Однако же Андрей так просто не сдался, решил вступить со своим соперником в противоборство и пригласил Лизу в театр. Как раз проходил фестиваль Early Music, на который приехал чешский ансамбль барочных аутентистов с какой-то ораторией Генделя. Был дивный майский вечер, и Лиза шла по Итальянской улице, вся овеянная пышным платьем шафранового цвета, словно мак на вершинах Тянь-Шаня, просторное газовое платье, которое казалось бесформенным и огромным, на самом деле подчеркивало хрупкость и изящество ее фигуры, и она была вся такая ранимая, тревожная и волнующая — и очень нравилась себе в этот вечер, предчувствуя нечто необычайное. Андрей даже несколько застеснялся её — такой она казалась шикарной. «Греки такой цвет платья называли крокопеплос, у богини самой ранней утренней зари было такого цвета платье» ― смущенно сказал он и Лиза улыбнулась этому непонятному, но отчего то волнующему комплименту. Постановка была очень занятной, сцена представлена в виде маленького кукольного вертепчика, в котором действующие лица изображались смешными марионетками, а солисты водили кукол и при этом умудрялись петь. Было что-то про несчастную любовь в античном духе, свистала флейта-пикколо в руках девицы-виртуозки. После спектакля, растроганные, они вышли из театра, пошли по Садовой улице, но вдруг, почти на углу с Невским, Лиза резко остановилась — на улице стоял и смотрел на них Пётр Палыч собственной персоной, высокий, грузный. Но что-то робкое, в тот момент было в его обычно грозной фигуре, что-то болезненное, детское, казалось, дрожало в его глазах.
― Лиза, — сказал он, — а я ждал тебя здесь весь вечер. Андрей с непониманием посмотрел на Лизавету.
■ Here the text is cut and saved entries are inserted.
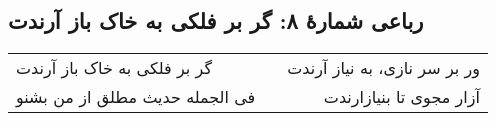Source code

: \begin{center}
\section*{رباعی شمارهٔ ۸: گر بر فلکی به خاک باز آرندت}
\label{sec:008}
\begin{longtable}{l p{0.5cm} r}
گر بر فلکی به خاک باز آرندت
&&
ور بر سر نازی، به نیاز آرندت
\\
فی الجمله حدیث مطلق از من بشنو
&&
آزار مجوی تا بنیازارندت
\\
\end{longtable}
\end{center}

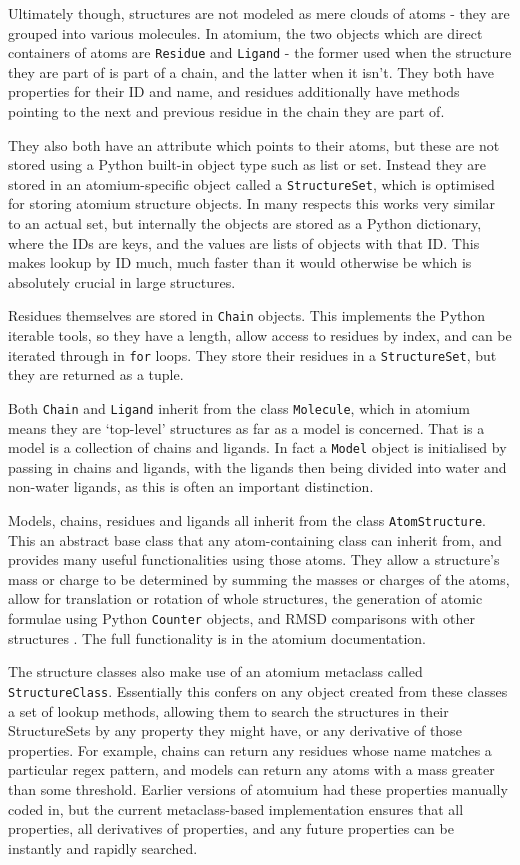 Ultimately though, structures are not modeled as mere clouds of atoms - they are grouped into various molecules. In atomium, the two objects which are direct containers of atoms are \texttt{Residue} and \texttt{Ligand} - the former used when the structure they are part of is part of a chain, and the latter when it isn't. They both have properties for their ID and name, and residues additionally have methods pointing to the next and previous residue in the chain they are part of.

They also both have an attribute which points to their atoms, but these are not stored using a Python built-in object type such as list or set. Instead they are stored in an atomium-specific object called a \texttt{StructureSet}, which is optimised for storing atomium structure objects. In many respects this works very similar to an actual set, but internally the objects are stored as a Python dictionary, where the IDs are keys, and the values are lists of objects with that ID. This makes lookup by ID much, much faster than it would otherwise be which is absolutely crucial in large structures.

Residues themselves are stored in \texttt{Chain} objects. This implements the Python iterable tools, so they have a length, allow access to residues by index, and can be iterated through in \texttt{for} loops. They store their residues in a \texttt{StructureSet}, but they are returned as a tuple.

Both \texttt{Chain} and \texttt{Ligand} inherit from the class \texttt{Molecule}, which in atomium means they are `top-level' structures as far as a model is concerned. That is a model is a collection of chains and ligands. In fact a \texttt{Model} object is initialised by passing in chains and ligands, with the ligands then being divided into water and non-water ligands, as this is often an important distinction.

Models, chains, residues and ligands all inherit from the class \texttt{AtomStructure}. This an abstract base class that any atom-containing class can inherit from, and provides many useful functionalities using those atoms. They allow a structure's mass or charge to be determined by summing the masses or charges of the atoms, allow for translation or rotation of whole structures, the generation of atomic formulae using Python \texttt{Counter} objects, and RMSD comparisons with other structures . The full functionality is in the atomium documentation.

The structure classes also make use of an atomium metaclass called \texttt{StructureClass}. Essentially this confers on any object created from these classes a set of lookup methods, allowing them to search the structures in their StructureSets by any property they might have, or any derivative of those properties. For example, chains can return any residues whose name matches a particular regex pattern, and models can return any atoms with a mass greater than some threshold. Earlier versions of atomuium had these properties manually coded in, but the current metaclass-based implementation ensures that all properties, all derivatives of properties, and any future properties can be instantly and rapidly searched.

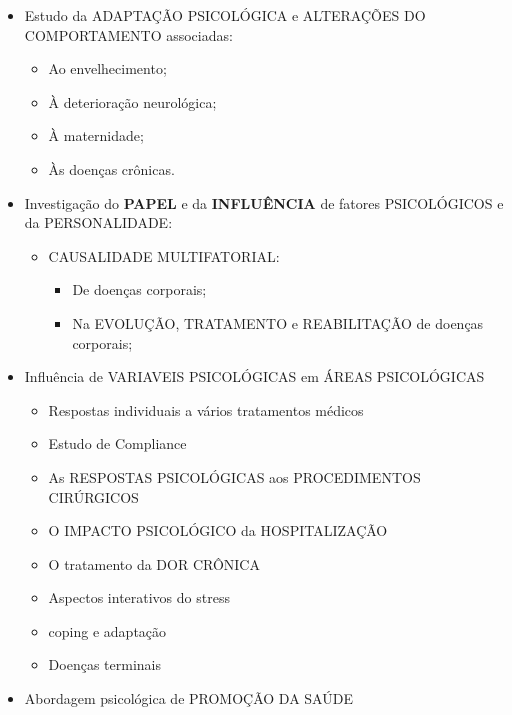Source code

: \documentclass[
]{book}
\providecommand{\tightlist}{%
  \setlength{\itemsep}{0pt}\setlength{\parskip}{0pt}}
\begin{document}
\begin{itemize}
  \begin{itemize}
  \tightlist
  \item
    Estudo da ADAPTAÇÃO PSICOLÓGICA e ALTERAÇÕES DO COMPORTAMENTO associadas:

    \begin{itemize}
    \tightlist
    \item
      Ao envelhecimento;
    \item
      À deterioração neurológica;
    \item
      À maternidade;
    \item
      Às doenças crônicas.
    \end{itemize}
  \item
    Investigação do \textbf{PAPEL} e da \textbf{INFLUÊNCIA} de fatores PSICOLÓGICOS e da PERSONALIDADE:

    \begin{itemize}
    \tightlist
    \item
      CAUSALIDADE MULTIFATORIAL:

      \begin{itemize}
      \tightlist
      \item
        De doenças corporais;
      \item
        Na EVOLUÇÃO, TRATAMENTO e REABILITAÇÃO de doenças corporais;
      \end{itemize}
    \end{itemize}
  \item
    Influência de VARIAVEIS PSICOLÓGICAS em ÁREAS PSICOLÓGICAS

    \begin{itemize}
    \tightlist
    \item
      Respostas individuais a vários tratamentos médicos
    \item
      Estudo de Compliance
    \item
      As RESPOSTAS PSICOLÓGICAS aos PROCEDIMENTOS CIRÚRGICOS
    \item
      O IMPACTO PSICOLÓGICO da HOSPITALIZAÇÃO
    \item
      O tratamento da DOR CRÔNICA
    \item
      Aspectos interativos do stress
    \item
      coping e adaptação
    \item
      Doenças terminais
    \end{itemize}
  \item
    Abordagem psicológica de PROMOÇÃO DA SAÚDE


\end{itemize}
\end{itemize}
\end{document}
Она взглянула виновато.
— Ну, Пётр Палыч, смущенно протянула она, заколебавшись.
― Так, — сказал, вспылив Андрей, и предательство его возлюбленной вдруг как пропасть разверзлось под его ногами, — ну и оставайся с ним, — брезгливо бросил он Лизе, сверкнул глазами на бывшее начальство и исчез в галерее Гостинки. Пётр Палыч стоял, смущенно глядя на Лизу. Она бессильно опустила свои прекрасные нагие руки, отчаянно выдохнув.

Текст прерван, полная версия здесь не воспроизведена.